4. bert_KR : open source "Beomi/KcBERT"
5. bert_KR_ST : Only sentence finetuned "Beomi/KcBERT" ( 한국어로 사전 학습된 BERT )
6. bert_KR_DA : Domain Adaptation
7. bert_KR_DA_ST : Domain Adaptation + sentence finetuned


- 모델 저장할때 : sts_model_save_path = "output/training_sts-"+pretrained_model_name.replace("/", "-")\
    + '-' + datetime.now().strftime("%Y-%m-%d_%H-%M-%S")
- 이름 설정 : DomainAdaptation => _DA SentenceFintuning => _ST

### llama_index 이용 

In [3]:
def evaluate(dataset, embed_model, top_k=5, verbose=False):
    
    corpus = dataset['corpus']  # 예: {"18f9717b-1c79-428e-9cc6-43e498abf29e": "Text for document"}
    queries = dataset['queries']  # 예: {"18f9717b-1c79-428e-9cc6-43e498abf29e": "질문"}
    relevant_docs = dataset['relevant_docs']  


    service_context = ServiceContext.from_defaults(embed_model=embed_model)
    nodes = [TextNode(id_=id_, text=text) for id_, text in corpus.items()]
    index = VectorStoreIndex(
        nodes,
        service_context=service_context,
        show_progress=True
    )

    # 임베딩 계산하는 파트
    retriever = index.as_retriever(similarity_top_k=top_k)

    eval_results = []
    for query_id, query in tqdm(queries.items(), desc="Evaluating queries"):
        try:
            retrieved_nodes = retriever.retrieve(query)
            retrieved_ids = [node.node.id_ for node in retrieved_nodes]   

            expected_id = relevant_docs[query_id][0]  # 기본값을 None으로 설정
            is_hit = expected_id in retrieved_ids

            is_hit_numeric = int(is_hit)

            eval_result = {
                'is_hit': is_hit_numeric,
                'retrieved': retrieved_ids,
                'expected': expected_id,
                'query': query_id,
            }
            eval_results.append(eval_result)
            if verbose:
                logging.info(f"Query ID: {query_id}, Hit: {is_hit}, Expected: {expected_id}, Retrieved: {retrieved_ids}")
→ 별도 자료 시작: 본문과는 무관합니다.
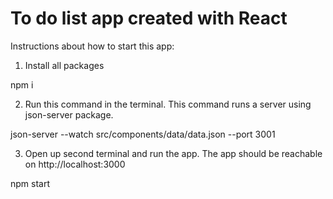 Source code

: # To do list app created with React

Instructions about how to start this app:

1) Install all packages

 npm i

2) Run this command in the terminal. This command runs a server using json-server package.

 json-server --watch src/components/data/data.json --port 3001

3) Open up second terminal and run the app. The app should be reachable on http://localhost:3000

 npm start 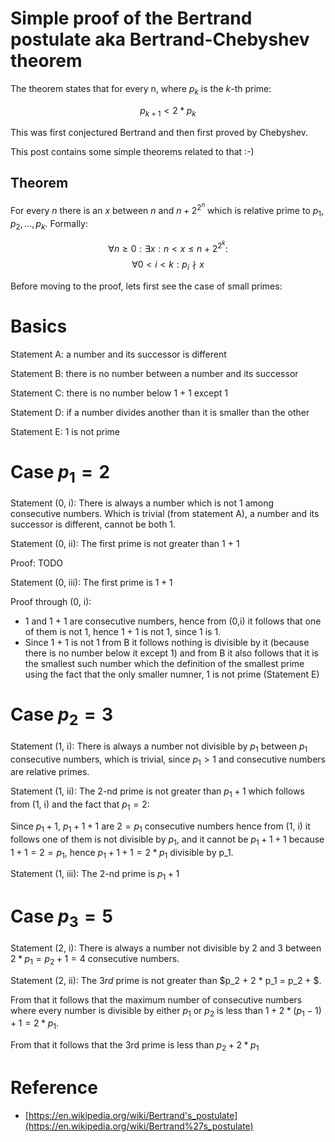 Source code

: # Simple proof of the Bertrand postulate aka Bertrand-Chebyshev theorem

The theorem states that for every n, where $p_k$ is the $k$-th prime:

$$p_{k + 1} < 2 * p_k$$

This was first conjectured Bertrand and then first proved by Chebyshev. 

This post contains some simple theorems related to that :-)

## Theorem

For every $n$ there is an $x$ between $n$ and $n + 2^{2^n}$ which is 
relative prime to $p_1, p_2, ..., p_k$. Formally:

$$
 \forall n  \geq 0: \exists x: n < x \leqslant n + 2^{2^k}:  
$$
$$
 \forall 0 < i < k: p_i \nmid x 
$$

Before moving to the proof, lets first see the case of small primes:

# Basics

Statement A: a number and its successor is different

Statement B: there is no number between a number and its successor

Statement C: there is no number below 1 + 1 except 1

Statement D: if a number divides another than it is smaller than the other

Statement E: 1 is not prime

# Case $p_1 = 2$

Statement (0, i): There is always a number which is not 1 among consecutive numbers. Which is trivial (from statement A), a number and its successor is different, cannot be both 1.

Statement (0, ii): The first prime is not greater than 1 + 1

Proof: TODO

Statement (0, iii): The first prime is $1 + 1$

Proof through (0, i): 

- 1 and 1 + 1 are consecutive numbers, hence from (0,i) it follows that one of them is not 1, hence 1 + 1 is not 1, since 1 is 1.
- Since 1 + 1 is not 1 from B it follows nothing is divisible by it (because there is no number below it except 1) and from B it also follows that it is the smallest such number which the definition of the smallest prime using the fact that the only smaller numner, 1 is not prime (Statement E)

# Case $p_2 = 3$

Statement (1, i): There is always a number not divisible by $p_1$ between $p_1$ consecutive numbers, which is trivial, since $p_1 > 1$ and consecutive numbers are relative primes.

Statement (1, ii): The $2$-nd prime is not greater than $p_1 + 1$ which follows from (1, i) and the fact that $p_1 = 2$:

Since $p_1 + 1$, $p_1 + 1 + 1$ are $2 = p_1$ consecutive numbers hence from (1, i) it follows one of them is not divisible by $p_1$, and it cannot be $p_1 + 1 + 1$ because $1 + 1 = 2 = p_1$, hence $p_1 + 1 + 1 = 2 * p_1$ divisible by p_1.

Statement (1, iii): The $2$-nd prime is $p_1 + 1$

# Case $p_3 = 5$

Statement (2, i): There is always a number not divisible by $2$ and $3$ between $2 * p_1 =p_2 + 1 = 4$ consecutive numbers. 

Statement (2, ii): The $3rd$ prime is not greater than $p_2 + 2 * p_1 = p_2 + $.

From that it follows that the maximum number of consecutive numbers where every number is divisible by either $p_1$ or $p_2$ is less than $1 + 2 * (p_1 - 1) + 1 = 2 * p_1$.

From that it follows that the 3rd prime is less than $p_2 + 2 * p_1$

# Reference

- [https://en.wikipedia.org/wiki/Bertrand's_postulate](https://en.wikipedia.org/wiki/Bertrand%27s_postulate)
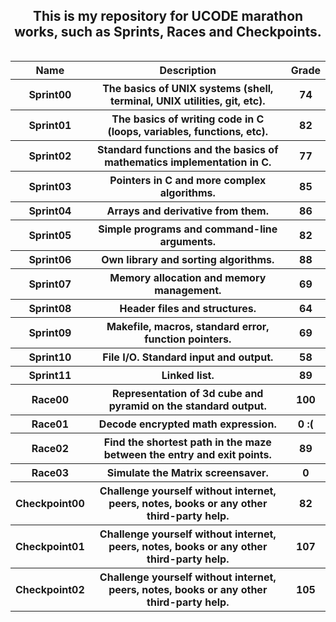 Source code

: <head>
    <p align="center">
        <h2 align="center">This is my repository for UCODE marathon works, such as Sprints, Races and Checkpoints.</a></h2>
    </p>
</head>

<body>
    <table width="100%" border="0" cellpadding="3" align="left">  
        <tr>
            <th>Name</th>
            <th>Description</th>
            <th>Grade</th>
        </tr>
        <tr>
            <th>Sprint00</th>
            <th>The basics of UNIX systems (shell, terminal, UNIX utilities, git, etc).</th>
            <th>74</th>
        </tr>
        <tr>
            <th>Sprint01</th>
            <th>The basics of writing code in C (loops, variables, functions, etc).</th>
            <th>82</th>
        </tr>
        <tr>
            <th>Sprint02</th>
            <th>Standard functions and the basics of mathematics implementation in C.</th>
            <th>77</th>
        </tr>
        <tr>
            <th>Sprint03</th>
            <th>Pointers in C and more complex algorithms.</th>
            <th>85</th>
        </tr>
        <tr>
            <th>Sprint04</th>
            <th>Arrays and derivative from them.</th>
            <th>86</th>
        </tr>
        <tr>
            <th>Sprint05</th>
            <th>Simple programs and command-line arguments.</th>
            <th>82</th>
        </tr>
        <tr>
            <th>Sprint06</th>
            <th>Own library and sorting algorithms.</th>
            <th>88</th>
        </tr>
        <tr>
            <th>Sprint07</th>
            <th>Memory allocation and memory management.</th>
            <th>69</th>
        </tr>
        <tr>
            <th>Sprint08</th>
            <th>Header files and structures.</th>
            <th>64</th>
        </tr>
        <tr>
            <th>Sprint09</th>
            <th>Makefile, macros, standard error, function pointers.</th>
            <th>69</th>
        </tr>
        <tr>
            <th>Sprint10</th>
            <th>File I/O. Standard input and output.</th>
            <th>58</th></th>
        </tr>
        <tr>
            <th>Sprint11</th>
            <th>Linked list.</th>
            <th>89</th>
        </tr>
        <tr>
            <th>Race00</th>
            <th>Representation of 3d cube and pyramid on the standard output.</th>
            <th>100</th>
        </tr>
        <tr>
            <th>Race01</th>
            <th>Decode encrypted math expression.</th>
            <th>0 :(</th>
        </tr>
        <tr>
            <th>Race02</th>
            <th>Find the shortest path in the maze between the entry and exit points.</th>
            <th>89</th>
        </tr>
        <tr>
            <th>Race03</th>
            <th>Simulate the Matrix screensaver.</th>
            <th>0</th>
        </tr>
        <tr>
            <th>Checkpoint00</th>
            <th>Challenge yourself without internet, peers, notes, books or any other third-party help.</th>
            <th>82</th>
        </tr>
        <tr>
            <th>Checkpoint01</th>
            <th>Challenge yourself without internet, peers, notes, books or any other third-party help.</th>
            <th>107</th>
        </tr>
        <tr>
            <th>Checkpoint02</th>
            <th>Challenge yourself without internet, peers, notes, books or any other third-party help.</th>
            <th>105</th>
        </tr>
    </table>
</body>
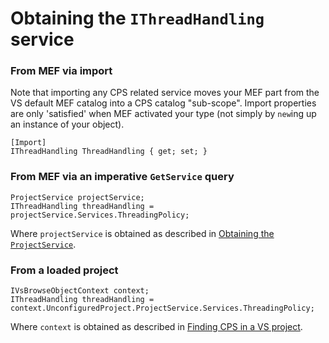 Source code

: Obtaining the `IThreadHandling` service
=====================================

### From MEF via import

Note that importing any CPS related service moves your MEF part from the
VS default MEF catalog into a CPS catalog "sub-scope". Import properties
are only 'satisfied' when MEF activated your type (not simply by `new`ing
up an instance of your object).

    [Import]
    IThreadHandling ThreadHandling { get; set; }

### From MEF via an imperative `GetService` query

    ProjectService projectService;
    IThreadHandling threadHandling = projectService.Services.ThreadingPolicy;

Where `projectService` is obtained as described in 
[Obtaining the `ProjectService`](Obtaining_the_ProjectService.md).

### From a loaded project

    IVsBrowseObjectContext context;
    IThreadHandling threadHandling = context.UnconfiguredProject.ProjectService.Services.ThreadingPolicy;

Where `context` is obtained as described in [Finding CPS in a VS 
project](Finding_CPS_in_a_VS_project.md). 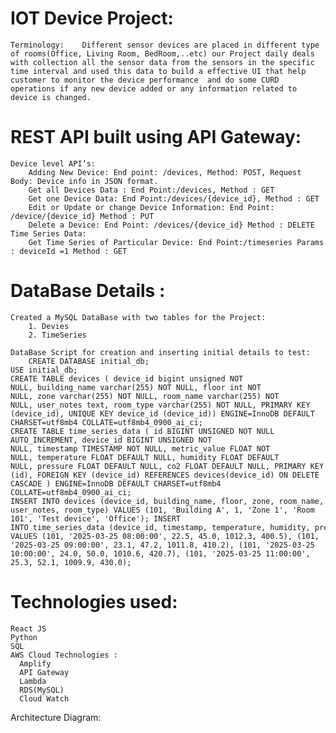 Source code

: # IOT Device Project:
	Terminology:	Different sensor devices are placed in different type of rooms(Office, Living Room, BedRoom,..etc) our Project daily deals with collection all the sensor data from the sensors in the specific time interval and used this data to build a effective UI that help customer to monitor the device performance  and do some CURD operations if any new device added or any information related to device is changed.

# REST API built using API Gateway:
	Device level API’s:
		Adding New Device: End point: /devices, Method: POST, Request Body: Device info in JSON format.
		Get all Devices Data : End Point:/devices, Method : GET
		Get one Device Data: End Point:/devices/{device_id}, Method : GET
		Edit or Update or change Device Information: End Point: /device/{device_id} Method : PUT
		Delete a Device: End Point: /devices/{device_id} Method : DELETE
	Time Series Data:
		Get Time Series of Particular Device: End Point:/timeseries Params : deviceId =1 Method : GET



# DataBase Details :
	Created a MySQL DataBase with two tables for the Project:
		1. Devies
		2. TimeSeries

	DataBase Script for creation and inserting initial details to test:
		CREATE DATABASE initial_db;
    USE initial_db;
    CREATE TABLE devices ( device_id bigint unsigned NOT NULL, building_name varchar(255) NOT NULL, floor int NOT NULL, zone varchar(255) NOT NULL, room_name varchar(255) NOT NULL, user_notes text, room_type varchar(255) NOT NULL, PRIMARY KEY (device_id), UNIQUE KEY device_id (device_id)) ENGINE=InnoDB DEFAULT CHARSET=utf8mb4 COLLATE=utf8mb4_0900_ai_ci;
    CREATE TABLE time_series_data ( id BIGINT UNSIGNED NOT NULL AUTO_INCREMENT, device_id BIGINT UNSIGNED NOT NULL, timestamp TIMESTAMP NOT NULL, metric_value FLOAT NOT NULL, temperature FLOAT DEFAULT NULL, humidity FLOAT DEFAULT NULL, pressure FLOAT DEFAULT NULL, co2 FLOAT DEFAULT NULL, PRIMARY KEY (id), FOREIGN KEY (device_id) REFERENCES devices(device_id) ON DELETE CASCADE ) ENGINE=InnoDB DEFAULT CHARSET=utf8mb4 COLLATE=utf8mb4_0900_ai_ci;
    INSERT INTO devices (device_id, building_name, floor, zone, room_name, user_notes, room_type) VALUES (101, 'Building A', 1, 'Zone 1', 'Room 101', 'Test device', 'Office'); INSERT INTO time_series_data (device_id, timestamp, temperature, humidity, pressure, co2) VALUES (101, '2025-03-25 08:00:00', 22.5, 45.0, 1012.3, 400.5), (101, '2025-03-25 09:00:00', 23.1, 47.2, 1011.8, 410.2), (101, '2025-03-25 10:00:00', 24.0, 50.0, 1010.6, 420.7), (101, '2025-03-25 11:00:00', 25.3, 52.1, 1009.9, 430.0);

	
# Technologies used:
	React JS
	Python
	SQL
	AWS Cloud Technologies :
      Amplify
      API Gateway
      Lambda
      RDS(MySQL)
      Cloud Watch



Architecture Diagram:
		







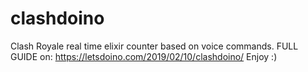 # clashdoino
Clash Royale real time elixir counter based on voice commands.
FULL GUIDE on: https://letsdoino.com/2019/02/10/clashdoino/
Enjoy :)
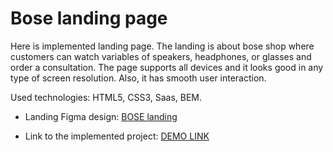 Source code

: # Bose landing page

Here is implemented landing page. The landing is about bose shop where customers can watch variables of speakers, headphones, or glasses and order a consultation. The page supports all devices and it looks good in any type of screen resolution. Also, it has smooth user interaction.

Used technologies: HTML5, CSS3, Saas, BEM.

- Landing Figma design: [BOSE landing](https://www.figma.com/file/OMjQNb3hg1LKMV4OwyQ3Ao/BOSE?node-id=0%3A1)

- Link to the implemented project: [DEMO LINK](https://Anatolii-Voloshyn.github.io/layout_miami/)
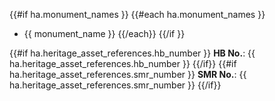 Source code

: {{#if ha.monument_names }}
{{#each ha.monument_names }}
- {{ monument_name }}
{{/each}}
{{/if }}

{{#if ha.heritage_asset_references.hb_number }}
**HB No.**: {{ ha.heritage_asset_references.hb_number }}
{{/if}}
{{#if ha.heritage_asset_references.smr_number }}
**SMR No.**: {{ ha.heritage_asset_references.smr_number }}
{{/if}}
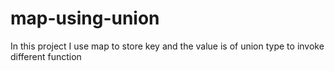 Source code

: # map-using-union
In this project I use map to store key and the value is of union type to invoke different function

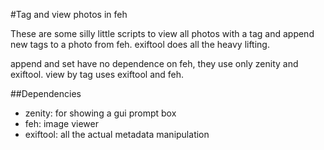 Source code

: #Tag and view photos in feh

These are some silly little scripts to view all photos with a tag and append new tags to a photo
from feh. exiftool does all the heavy lifting.

append and set have no dependence on feh, they use only zenity and exiftool. view by tag uses
exiftool and feh.

##Dependencies
* zenity: for showing a gui prompt box
* feh: image viewer
* exiftool: all the actual metadata manipulation

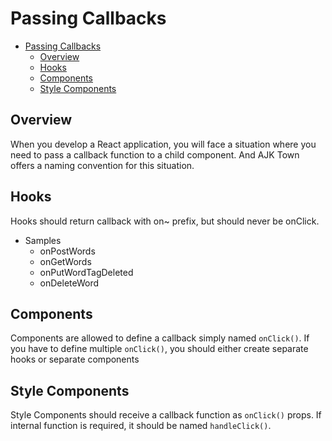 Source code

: # Passing Callbacks


<!-- TOC -->

- [Passing Callbacks](#passing-callbacks)
  - [Overview](#overview)
  - [Hooks](#hooks)
  - [Components](#components)
  - [Style Components](#style-components)

<!-- /TOC -->

## Overview
When you develop a React application, you will face a situation where you need to pass a callback function to a child component. And AJK Town offers a naming convention for this situation.

## Hooks

Hooks should return callback with on~ prefix, but should never be onClick.

- Samples
  - onPostWords
  - onGetWords
  - onPutWordTagDeleted
  - onDeleteWord


## Components

Components are allowed to define a callback simply named `onClick()`. If you have to define multiple `onClick()`, you should either create separate hooks or separate components


## Style Components

Style Components should receive a callback function as `onClick()` props. If internal function is required, it should be named `handleClick()`. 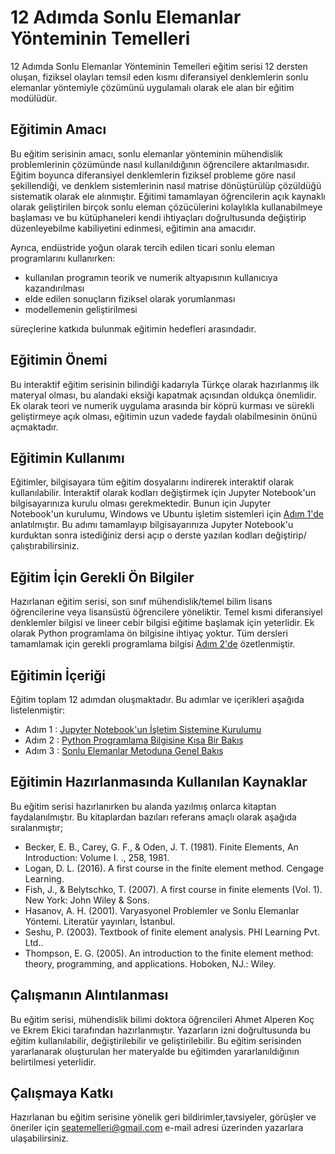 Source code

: # 12 Adımda Sonlu Elemanlar Yönteminin Temelleri

12 Adımda Sonlu Elemanlar Yönteminin Temelleri eğitim serisi 12 dersten oluşan, fiziksel olayları temsil eden kısmı diferansiyel denklemlerin sonlu elemanlar yöntemiyle çözümünü uygulamalı olarak ele alan bir eğitim modülüdür.

## Eğitimin Amacı

Bu eğitim serisinin amacı, sonlu elemanlar yönteminin mühendislik problemlerinin çözümünde nasıl kullanıldığının öğrencilere aktarılmasıdır. Eğitim boyunca diferansiyel denklemlerin fiziksel probleme göre nasıl şekillendiği, ve denklem sistemlerinin nasıl matrise dönüştürülüp çözüldüğü sistematik olarak ele alınmıştır. Eğitimi tamamlayan öğrencilerin açık kaynaklı olarak geliştirilen birçok sonlu eleman çözücülerini kolaylıkla kullanabilmeye başlaması ve bu kütüphaneleri kendi ihtiyaçları doğrultusunda değiştirip düzenleyebilme kabiliyetini edinmesi, eğitimin ana amacıdır. 

Ayrıca, endüstride yoğun olarak tercih edilen ticari sonlu eleman programlarını kullanırken:

- kullanılan programın teorik ve numerik altyapısının kullanıcıya kazandırılması
- elde edilen sonuçların fiziksel olarak yorumlanması
- modellemenin geliştirilmesi 

süreçlerine katkıda bulunmak eğitimin hedefleri arasındadır. 

## Eğitimin Önemi

Bu interaktif eğitim serisinin bilindiği kadarıyla Türkçe olarak hazırlanmış ilk materyal olması, bu alandaki eksiği kapatmak açısından oldukça önemlidir. Ek olarak teori ve numerik uygulama arasında bir köprü kurması ve sürekli geliştirmeye açık olması, eğitimin uzun vadede faydalı olabilmesinin önünü açmaktadır. 

## Eğitimin Kullanımı

Eğitimler, bilgisayara tüm eğitim dosyalarını indirerek interaktif olarak kullanılabilir. İnteraktif olarak kodları değiştirmek için Jupyter Notebook'un bilgisayarınıza kurulu olması gerekmektedir. Bunun için Jupyter Notebook'un kurulumu, Windows ve Ubuntu işletim sistemleri için [Adım 1'de](https://github.com/ekremekc/SEA-Temelleri/blob/main/Dersler/1_JupyterNotebookKurulum.ipynb) anlatılmıştır. Bu adımı tamamlayıp bilgisayarınıza Jupyter Notebook'u kurduktan sonra istediğiniz dersi açıp o derste yazılan kodları değiştirip/çalıştırabilirsiniz. 

## Eğitim İçin Gerekli Ön Bilgiler

Hazırlanan eğitim serisi, son sınıf mühendislik/temel bilim lisans öğrencilerine veya lisansüstü öğrencilere yöneliktir. Temel kısmi diferansiyel denklemler bilgisi ve lineer cebir bilgisi eğitime başlamak için yeterlidir. Ek olarak Python programlama ön bilgisine ihtiyaç yoktur. Tüm dersleri tamamlamak için gerekli programlama bilgisi [Adım 2'de](https://github.com/ekremekc/SEA-Temelleri/blob/main/Dersler/2_PythonGiris.ipynb) özetlenmiştir.   

## Eğitimin İçeriği

Eğitim toplam 12 adımdan oluşmaktadır. Bu adımlar ve içerikleri aşağıda listelenmiştir:

- Adım 1 : [Jupyter Notebook'un İşletim Sistemine Kurulumu](https://github.com/ekremekc/SEA-Temelleri/blob/main/Dersler/1_JupyterNotebookKurulum.ipynb) 
- Adım 2 : [Python Programlama Bilgisine Kısa Bir Bakış](https://github.com/ekremekc/SEA-Temelleri/blob/main/Dersler/2_PythonGiris.ipynb) 
- Adım 3 : [Sonlu Elemanlar Metoduna Genel Bakış](https://github.com/ekremekc/SEA-Temelleri/blob/main/Dersler/3_Sonlu_Elemanlar_Metodu_Genel_Bakis.ipynb) 

## Eğitimin Hazırlanmasında Kullanılan Kaynaklar

Bu eğitim serisi hazırlanırken bu alanda yazılmış onlarca kitaptan faydalanılmıştır. Bu kitaplardan bazıları referans amaçlı olarak aşağıda sıralanmıştır;

- Becker, E. B., Carey, G. F., & Oden, J. T. (1981). Finite Elements, An Introduction: Volume I. ., 258, 1981.
- Logan, D. L. (2016). A first course in the finite element method. Cengage Learning.
- Fish, J., & Belytschko, T. (2007). A first course in finite elements (Vol. 1). New York: John Wiley & Sons.
- Hasanov, A. H. (2001). Varyasyonel Problemler ve Sonlu Elemanlar Yöntemi. Literatür yayınları, İstanbul.
- Seshu, P. (2003). Textbook of finite element analysis. PHI Learning Pvt. Ltd..
- Thompson, E. G. (2005). An introduction to the finite element method: theory, programming, and applications. Hoboken, NJ.: Wiley.

## Çalışmanın Alıntılanması

Bu eğitim serisi, mühendislik bilimi doktora öğrencileri Ahmet Alperen Koç ve Ekrem Ekici tarafından hazırlanmıştır. Yazarların izni doğrultusunda bu eğitim kullanılabilir, değiştirilebilir ve geliştirilebilir. Bu eğitim serisinden yararlanarak oluşturulan her materyalde bu eğitimden yararlanıldığının belirtilmesi yeterlidir.

## Çalışmaya Katkı

Hazırlanan bu eğitim serisine yönelik geri bildirimler,tavsiyeler, görüşler ve öneriler için <a href="mailto:seatemelleri@gmail.com">seatemelleri@gmail.com</a> e-mail adresi üzerinden yazarlara ulaşabilirsiniz.  

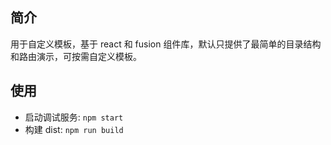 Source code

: ## 简介

用于自定义模板，基于 react 和 fusion 组件库，默认只提供了最简单的目录结构和路由演示，可按需自定义模板。

## 使用

- 启动调试服务: `npm start`
- 构建 dist: `npm run build`
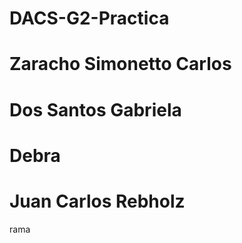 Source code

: # DACS-G2-Practica
# Zaracho Simonetto Carlos
# Dos Santos Gabriela 
# Debra
# Juan Carlos Rebholz


rama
        except Exception as e:
            logging.error(f"Error processing query ID {query_id}: {str(e)}")


    return eval_results

### faiss 이용 

In [10]:
import pandas as pd
import numpy as np
import torch
import faiss

def build_index(embeddings):
    d = embeddings.shape[1]  # 임베딩 벡터의 차원
    # Faiss IndexIDMap 생성
    index = faiss.IndexIDMap(faiss.IndexFlatL2(d))
    index.add_with_ids(embeddings, np.arange(embeddings.shape[0]))  # 인덱스에 임베딩과 ID 추가
    return index

def retrieve(query_embedding, id_array, index, top_k=5):
    # 쿼리 임베딩과 가장 유사한 문서 ID를 검색
    _, retrieved_indices = index.search(query_embedding, top_k)
    # 각 인덱스에 해당하는 문서 ID 반환
    retrieved_doc_ids = id_array[retrieved_indices]
    return retrieved_doc_ids


def evaluate(dataset, model, top_k=5, verbose=False):
    corpus = dataset['corpus']
    queries = dataset['queries']
    relevant_docs = dataset['relevant_docs']

    corpus_df = pd.DataFrame.from_dict(corpus, orient='index', columns=['text'])
    corpus_df.reset_index(inplace=True)
    corpus_df.columns = ['ID', 'text']

    # 코퍼스의 모든 텍스트를 인코딩
    corpus_embeddings = model.encode(list(corpus_df['text']), convert_to_tensor=True)

    if torch.cuda.is_available():  # GPU 사용 가능한 경우 CPU로 이동
        corpus_embeddings = corpus_embeddings.cpu()
    corpus_embeddings = corpus_embeddings.numpy()  # NumPy 배열로 변환

    # 인덱스를 빌드하고 ID 배열을 반환
    index = build_index(corpus_embeddings)
    id_array = corpus_df['ID'].values

    eval_results = []

    for query_id, query_text in queries.items():
        query_embedding = model.encode([query_text], convert_to_tensor=True)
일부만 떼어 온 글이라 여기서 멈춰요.